*Task prompt*
In the material below, find each line with the word "PagerDuty" and copy it.

*Material for this task*
━━━━━━━━
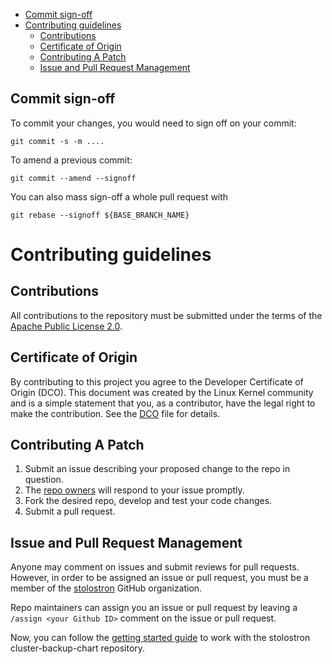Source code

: <!-- START doctoc generated TOC please keep comment here to allow auto update -->
<!-- DON'T EDIT THIS SECTION, INSTEAD RE-RUN doctoc TO UPDATE -->

  - [Commit sign-off](#commit-sign-off)
- [Contributing guidelines](#contributing-guidelines)
  - [Contributions](#contributions)
  - [Certificate of Origin](#certificate-of-origin)
  - [Contributing A Patch](#contributing-a-patch)
  - [Issue and Pull Request Management](#issue-and-pull-request-management)

<!-- END doctoc generated TOC please keep comment here to allow auto update -->

## Commit sign-off

To commit your changes, you would need to sign off on your commit:

```
git commit -s -m ....
```

To amend a previous commit:

```
git commit --amend --signoff
```

You can also mass sign-off a whole pull request with

```
git rebase --signoff ${BASE_BRANCH_NAME}
```

# Contributing guidelines

## Contributions

All contributions to the repository must be submitted under the terms of the [Apache Public License 2.0](https://www.apache.org/licenses/LICENSE-2.0).

## Certificate of Origin

By contributing to this project you agree to the Developer Certificate of
Origin (DCO). This document was created by the Linux Kernel community and is a
simple statement that you, as a contributor, have the legal right to make the
contribution. See the [DCO](DCO) file for details.

## Contributing A Patch

1. Submit an issue describing your proposed change to the repo in question.
1. The [repo owners](OWNERS) will respond to your issue promptly.
1. Fork the desired repo, develop and test your code changes.
1. Submit a pull request.

## Issue and Pull Request Management

Anyone may comment on issues and submit reviews for pull requests. However, in
order to be assigned an issue or pull request, you must be a member of the
[stolostron](https://github.com/stolostron) GitHub organization.

Repo maintainers can assign you an issue or pull request by leaving a
`/assign <your Github ID>` comment on the issue or pull request.

Now, you can follow the [getting started guide](./README.md#getting-started) to work with the stolostron cluster-backup-chart repository.
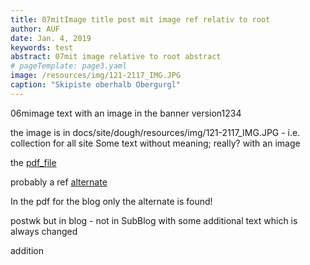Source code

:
 ```yaml
---
title: 07mitImage title post mit image ref relativ to root
author: AUF
date: Jan. 4, 2019
keywords: test
abstract: 07mit image relative to root abstract  
# pageTemplate: page3.yaml
image: /resources/img/121-2117_IMG.JPG
caption: "Skipiste oberhalb Obergurgl"
---
```


06mimage text with an image in the banner version1234

the image is in docs/site/dough/resources/img/121-2117_IMG.JPG - i.e. collection for all site
Some text without meaning; really? with an image 

the [pdf_file](/Blog/resources/blogtest.pdf)

probably a ref [alternate](./resources/blogtest.pdf)

In the pdf for the blog only the alternate is found!


postwk but in blog - not in SubBlog
with some additional text 
which is always changed  

addition
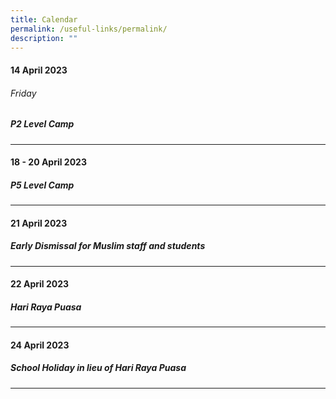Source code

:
 ```yaml
---
title: Calendar
permalink: /useful-links/permalink/
description: ""
---
```

#### **14 April 2023**
###### *Friday*
##### P2 Level Camp
__________________________________________________________

#### **18 - 20 April 2023**
##### P5 Level Camp
__________________________________________________________

#### **21 April 2023**
##### Early Dismissal for Muslim staff and students 
__________________________________________________________

#### **22 April 2023**
##### Hari Raya Puasa
__________________________________________________________

#### **24 April 2023**
##### School Holiday in lieu of Hari Raya Puasa
__________________________________________________________
<br>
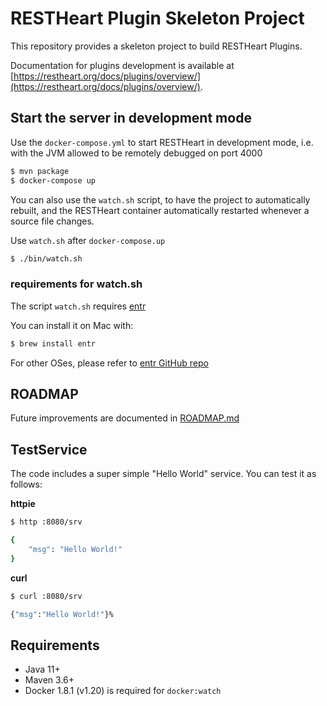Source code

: # RESTHeart Plugin Skeleton Project

This repository provides a skeleton project to build RESTHeart Plugins.

Documentation for plugins development is available at [https://restheart.org/docs/plugins/overview/](https://restheart.org/docs/plugins/overview/).

## Start the server in development mode

Use the `docker-compose.yml` to start RESTHeart in development mode, i.e. with the JVM allowed to be remotely debugged on port 4000

```bash
$ mvn package
$ docker-compose up
```

You can also use the `watch.sh` script, to have the project to automatically rebuilt, and the RESTHeart container automatically restarted whenever a source file changes.

Use `watch.sh` after `docker-compose.up`

```bash
$ ./bin/watch.sh
```

### requirements for watch.sh

The script `watch.sh` requires [entr](https://github.com/eradman/entr)

You can install it on Mac with:

```bash
$ brew install entr
```

For other OSes, please refer to [entr GitHub repo](https://github.com/eradman/entr)

## ROADMAP

Future improvements are documented in [ROADMAP.md](ROADMAP.md)

## TestService

The code includes a super simple "Hello World" service. You can test it as follows:

**httpie**

```bash
$ http :8080/srv

{
    "msg": "Hello World!"
}
```

**curl**

```bash
$ curl :8080/srv

{"msg":"Hello World!"}%
```

## Requirements

- Java 11+
- Maven 3.6+
- Docker 1.8.1 (v1.20) is required for `docker:watch`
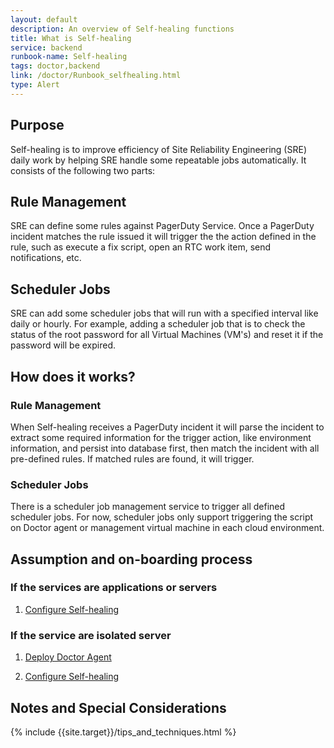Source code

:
 ```yaml
---
layout: default
description: An overview of Self-healing functions
title: What is Self-healing
service: backend
runbook-name: Self-healing
tags: doctor,backend
link: /doctor/Runbook_selfhealing.html
type: Alert
---
```


## Purpose

Self-healing is to improve efficiency of Site Reliability Engineering (SRE) daily work by helping SRE handle some repeatable jobs automatically. It consists of the following two parts:

## Rule Management  

SRE can define some rules against PagerDuty Service. Once a PagerDuty incident matches the rule issued it will trigger the the action defined in the rule, such as execute a fix script, open an RTC work item, send notifications, etc.

## Scheduler Jobs  

SRE can add some scheduler jobs that will run with a specified interval like daily or hourly. For example, adding a scheduler job that is to check the status of the root password for all Virtual Machines (VM's) and reset it if the password will be expired.

## How does it works?  

### Rule Management  

When Self-healing receives a PagerDuty incident it will parse the incident to extract some required information for the trigger action, like environment information, and persist into database first, then match the incident with all pre-defined rules. If matched rules are found, it will trigger.  


### Scheduler Jobs  

There is a scheduler job management service to trigger all defined scheduler jobs. For now, scheduler jobs only support triggering the script on Doctor agent or management virtual machine in each cloud environment.


## Assumption and on-boarding process

### If the services are applications or servers

  1. [Configure Self-healing]({{site.baseurl}}/docs/runbooks/doctor/Runbook_configure_selfhealing.html)

### If the service are isolated server

  1. [Deploy Doctor Agent]({{site.baseurl}}/docs/runbooks/doctor/Runbook_Deploy_Doctor_Agent_In_Dedicated_SL_Account.html)

  2. [Configure Self-healing]({{site.baseurl}}/docs/runbooks/doctor/Runbook_configure_selfhealing.html)

## Notes and Special Considerations

{% include {{site.target}}/tips_and_techniques.html %}
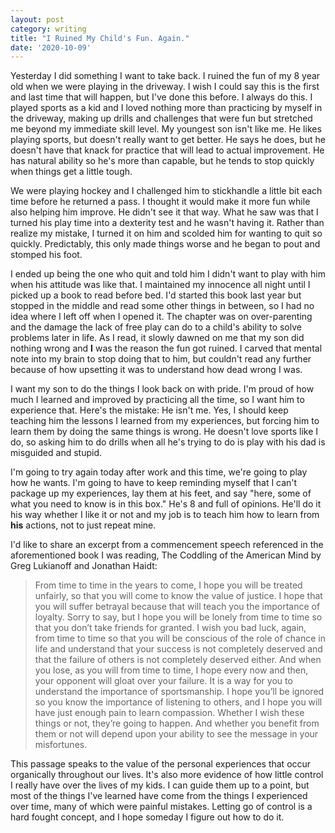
 ```yaml
---
layout: post
category: writing
title: "I Ruined My Child's Fun. Again."
date: '2020-10-09'
---
```


Yesterday I did something I want to take back. I ruined the fun of my 8 year old when we were playing in the driveway. I wish I could say this is the first and last time that will happen, but I've done this before. I always do this. I played sports as a kid and I loved nothing more than practicing by myself in the driveway, making up drills and challenges that were fun but stretched me beyond my immediate skill level. My youngest son isn't like me. He likes playing sports, but doesn't really want to get better. He says he does, but he doesn't have that knack for practice that will lead to actual improvement. He has natural ability so he's more than capable, but he tends to stop quickly when things get a little tough.

<!--more-->

We were playing hockey and I challenged him to stickhandle a little bit each time before he returned a pass. I thought it would make it more fun while also helping him improve. He didn't see it that way. What he saw was that I turned his play time into a dexterity test and he wasn't having it. Rather than realize my mistake, I turned it on him and scolded him for wanting to quit so quickly. Predictably, this only made things worse and he began to pout and stomped his foot. 

I ended up being the one who quit and told him I didn't want to play with him when his attitude was like that. I maintained my innocence all night until I picked up a book to read before bed. I'd started this book last year but stopped in the middle and read some other things in between, so I had no idea where I left off when I opened it. The chapter was on over-parenting and the damage the lack of free play can do to a child's ability to solve problems later in life. As I read, it slowly dawned on me that my son did nothing wrong and __I__ was the reason the fun got ruined. I carved that mental note into my brain to stop doing that to him, but couldn't read any further because of how upsetting it was to understand how dead wrong I was.

I want my son to do the things I look back on with pride. I'm proud of how much I learned and improved by practicing all the time, so I want him to experience that. Here's the mistake: He isn't me. Yes, I should keep teaching him the lessons I learned from my experiences, but forcing him to learn them by doing the same things is wrong. He doesn't love sports like I do, so asking him to do drills when all he's trying to do is play with his dad is misguided and stupid. 

I'm going to try again today after work and this time, we're going to play how he wants. I'm going to have to keep reminding myself that I can't package up my experiences, lay them at his feet, and say "here, some of what you need to know is in this box." He's 8 and full of opinions. He'll do it his way whether I like it or not and my job is to teach him how to learn from __his__ actions, not to just repeat mine.

I'd like to share an excerpt from a commencement speech referenced in the aforementioned book I was reading, The Coddling of the American Mind by Greg Lukianoff and Jonathan Haidt:

> From time to time in the years to come, I hope you will be treated unfairly, so that you will come to know the value of justice. I hope that you will suffer betrayal because that will teach you the importance of loyalty. Sorry to say, but I hope you will be lonely from time to time so that you don’t take friends for granted. I wish you bad luck, again, from time to time so that you will be conscious of the role of chance in life and understand that your success is not completely deserved and that the failure of others is not completely deserved either. And when you lose, as you will from time to time, I hope every now and then, your opponent will gloat over your failure. It is a way for you to understand the importance of sportsmanship. I hope you’ll be ignored so you know the importance of listening to others, and I hope you will have just enough pain to learn compassion. Whether I wish these things or not, they’re going to happen. And whether you benefit from them or not will depend upon your ability to see the message in your misfortunes.

This passage speaks to the value of the personal experiences that occur organically throughout our lives. It's also more evidence of how little control I really have over the lives of my kids. I can guide them up to a point, but most of the things I've learned have come from the things I experienced over time, many of which were painful mistakes. Letting go of control is a hard fought concept, and I hope someday I figure out how to do it.
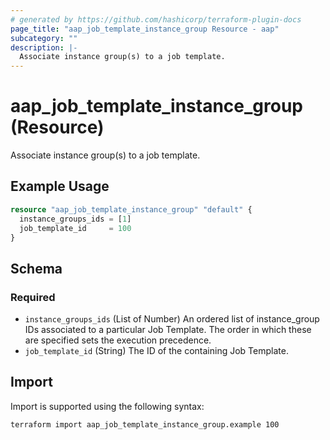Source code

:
 ```yaml
---
# generated by https://github.com/hashicorp/terraform-plugin-docs
page_title: "aap_job_template_instance_group Resource - aap"
subcategory: ""
description: |-
  Associate instance group(s) to a job template.
---
```


# aap_job_template_instance_group (Resource)

Associate instance group(s) to a job template.

## Example Usage

```terraform
resource "aap_job_template_instance_group" "default" {
  instance_groups_ids = [1]
  job_template_id     = 100
}
```

<!-- schema generated by tfplugindocs -->
## Schema

### Required

- `instance_groups_ids` (List of Number) An ordered list of instance_group IDs associated to a particular Job Template. The order in which these are specified sets the execution precedence.
- `job_template_id` (String) The ID of the containing Job Template.

## Import

Import is supported using the following syntax:

```shell
terraform import aap_job_template_instance_group.example 100
```
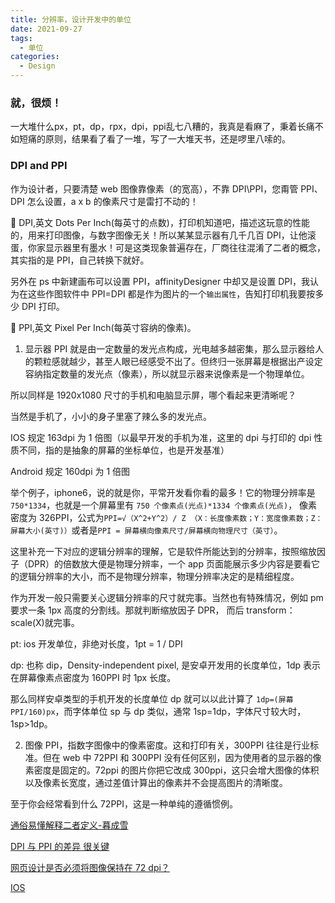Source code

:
 ```yaml
---
title: 分辨率，设计开发中的单位
date: 2021-09-27
tags:
  - 单位
categories:
  - Design
---
```


<h3>就，很烦！</h3>
一大堆什么px，pt，dp，rpx，dpi，ppi乱七八糟的，我真是看麻了，秉着长痛不如短痛的原则，结果看了看了一堆，写了一大堆天书，还是啰里八嗦的。

<h3>DPI and PPI</h3>

作为设计者，只要清楚 web 图像靠像素（的宽高），不靠 DPI\PPI，您甭管 PPI、DPI 怎么设置，a x b 的像素尺寸是雷打不动的！

:unicorn:
DPI,英文 Dots Per Inch(每英寸的点数)，打印机知道吧，描述这玩意的性能的，用来打印图像，与数字图像无关！所以某某显示器有几千几百 DPI，让他滚蛋，你家显示器里有墨水！可是这类现象普遍存在，厂商往往混淆了二者的概念，其实指的是 PPI，自己转换下就好。

另外在 ps 中新建画布可以设置 PPI，affinityDesigner 中却又是设置 DPI，我认为在这些作图软件中 PPI=DPI 都是作为图片的一个`输出属性`，告知打印机我要按多少 DPI 打印。

:unicorn:
PPI,英文 Pixel Per Inch(每英寸容纳的像素)。

1. 显示器 PPI 就是由一定数量的发光点构成，光电越多越密集，那么显示器给人的颗粒感就越少，甚至人眼已经感受不出了。但终归一张屏幕是根据出产设定容纳指定数量的发光点（像素），所以就显示器来说像素是一个物理单位。

所以同样是 1920x1080 尺寸的手机和电脑显示屏，哪个看起来更清晰呢？

当然是手机了，小小的身子里塞了辣么多的发光点。

IOS 规定 163dpi 为 1 倍图（以最早开发的手机为准，这里的 dpi 与打印的 dpi 性质不同，指的是抽象的屏幕的坐标单位，也是开发基准）

Android 规定 160dpi 为 1 倍图

举个例子，iphone6，说的就是你，平常开发看你看的最多！它的物理分辨率是 `750*1334`，也就是一个屏幕里有 `750 个像素点(光点)*1334 个像素点(光点)`，
像素密度为 326PPI，公式为`PPI=√（X^2+Y^2）/ Z （X：长度像素数；Y：宽度像素数；Z：屏幕大小(英寸)）`或者是`PPI = 屏幕横向像素尺寸/屏幕横向物理尺寸（英寸）`。

这里补充一下对应的逻辑分辨率的理解，它是软件所能达到的分辨率，按照缩放因子（DPR）的倍数放大便是物理分辨率，一个 app 页面能展示多少内容是要看它的逻辑分辨率的大小，而不是物理分辨率，物理分辨率决定的是精细程度。

作为开发一般只需要关心逻辑分辨率的尺寸就完事。当然也有特殊情况，例如 pm 要求一条 1px 高度的分割线。那就判断缩放因子 DPR， 而后 transform：scale(X)就完事。

pt: ios 开发单位，非绝对长度，1pt = 1 / DPI

dp: 也称 dip，Density-independent pixel, 是安卓开发用的长度单位，1dp 表示在屏幕像素点密度为 160PPI 时 1px 长度。

那么同样安卓类型的手机开发的长度单位 dp 就可以以此计算了 `1dp=(屏幕 PPI/160)px`，而字体单位 sp 与 dp 类似，通常 1sp=1dp，字体尺寸较大时，1sp>1dp。

2. 图像 PPI，指数字图像中的像素密度。这和打印有关，300PPI 往往是行业标准。但在 web 中 72PPI 和 300PPI 没有任何区别，因为使用者的显示器的像素密度是固定的。72ppi 的图片你把它改成 300ppi，这只会增大图像的体积以及像素长宽度，通过差值计算出的像素并不会提高图片的清晰度。

至于你会经常看到什么 72PPI，这是一种单纯的遵循惯例。

[通俗易懂解释二者定义-暮成雪](https://www.zhihu.com/question/40506180)

[DPI 与 PPI 的差异 很关键](https://99designs.hk/blog/tips/ppi-vs-dpi-whats-the-difference/)

[网页设计是否必须将图像保持在 72 dpi？](https://graphicdesign.stackexchange.com/questions/13777/is-it-mandatory-to-keep-images-at-72-dpi-for-web-design)

[IOS](https://www.jianshu.com/p/551bc62f1c8d)

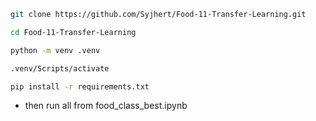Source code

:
 ```bash
git clone https://github.com/Syjhert/Food-11-Transfer-Learning.git
```
```bash
cd Food-11-Transfer-Learning
```
```bash
python -m venv .venv
```
```bash
.venv/Scripts/activate
```
```bash
pip install -r requirements.txt
```

- then run all from food_class_best.ipynb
━━━━━━━━
*Written solution*
SRE can define some rules against PagerDuty Service. Once a PagerDuty incident matches the rule issued it will trigger the the action defined in the rule, such as execute a fix script, open an RTC work item, send notifications, etc.
When Self-healing receives a PagerDuty incident it will parse the incident to extract some required information for the trigger action, like environment information, and persist into database first, then match the incident with all pre-defined rules. If matched rules are found, it will trigger.  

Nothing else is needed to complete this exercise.